I also took my time to make sure I was putting in the right numbers and letters for the furniture they wanted.2

​Just a few minutes before eleven, just like clock work, just as I had finished completing the order it happened again.

As they were signing the order form a loud reverberating thud occurring from the front traveled throughout the store.

So mellow from the cold medicine I didn’t even get up.

Slowly I looked at my watch.

​With wide eyes the wife then looked at me and asked, “What was that?”

​Slowly I turned to her sighed and said, “Oh…it must be eleven o’clock again.”

​From my view I could see that another old person had run into the west side of the foyer.

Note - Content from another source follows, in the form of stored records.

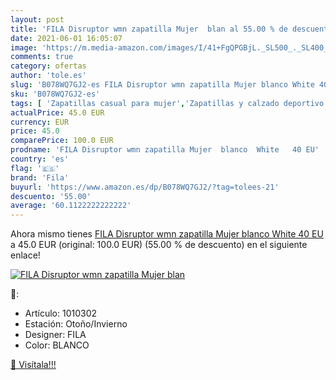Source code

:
 ```yaml
---
layout: post
title: 'FILA Disruptor wmn zapatilla Mujer  blan al 55.00 % de descuento'
date: 2021-06-01 16:05:07
image: 'https://m.media-amazon.com/images/I/41+FgQPGBjL._SL500_._SL400_.jpg'
comments: true
category: ofertas
author: 'tole.es'
slug: 'B078WQ7GJ2-es FILA Disruptor wmn zapatilla Mujer blanco White 40 EU'
sku: 'B078WQ7GJ2-es'
tags: [ 'Zapatillas casual para mujer','Zapatillas y calzado deportivo para mujer','Zapatos','Zapatos para mujer','Zapatos y complementos','fila','zapatilla', ]
actualPrice: 45.0 EUR
currency: EUR
price: 45.0
comparePrice: 100.0 EUR
prodname: 'FILA Disruptor wmn zapatilla Mujer  blanco  White   40 EU'
country: 'es'
flag: '🇪🇸'
brand: 'Fila'
buyurl: 'https://www.amazon.es/dp/B078WQ7GJ2/?tag=tolees-21'
descuento: '55.00'
average: '60.1122222222222'
---
```


Ahora mismo tienes [FILA Disruptor wmn zapatilla Mujer  blanco  White   40 EU](https://www.amazon.es/dp/B078WQ7GJ2/?tag=tolees-21) a 45.0 EUR (original: 100.0 EUR) (55.00 %  de descuento) en el siguiente enlace!

[![FILA Disruptor wmn zapatilla Mujer  blan](https://m.media-amazon.com/images/I/41+FgQPGBjL._SL500_._SL400_.jpg)](https://www.amazon.es/dp/B078WQ7GJ2/?tag=tolees-21)

🔎:

- Artículo: 1010302
- Estación: Otoño/Invierno
- Designer: FILA
- Color: BLANCO

[🛒 Visítala!!!](https://www.amazon.es/dp/B078WQ7GJ2/?tag=tolees-21)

Lucky for me the couple was sitting on the other end of the table across from me at an angle.

​With tightened faces and tilted heads they both look at me.

They were confused, and I could tell that they were about to asked me to explain the meaning of what I just said.

Fortunately around that time, the wife’s phone rang and killed the awkward moment.

​Then, as I was about to distract the husband from the odd thing I had said by offering him some cookies, his phone went off.

Looking at me with a bird eye stare he immediately answered the phone.

Turning his head from me he then quickly became in engrossed in his phone call.

​Rising up from my chair I grinned and told them, “I will let you have some privacy.”

​They didn’t even acknowledge me.

​Tightening my jaw I went up to the front.

Outside of the foyer on the west side of the foyer through the crowd that consisted of my manger and my fellow employees I saw the sprawled out legs of an old lady.2

​As I approached the small crowd of people the manager and two other men who were on their knees were turning the old lady over on her back.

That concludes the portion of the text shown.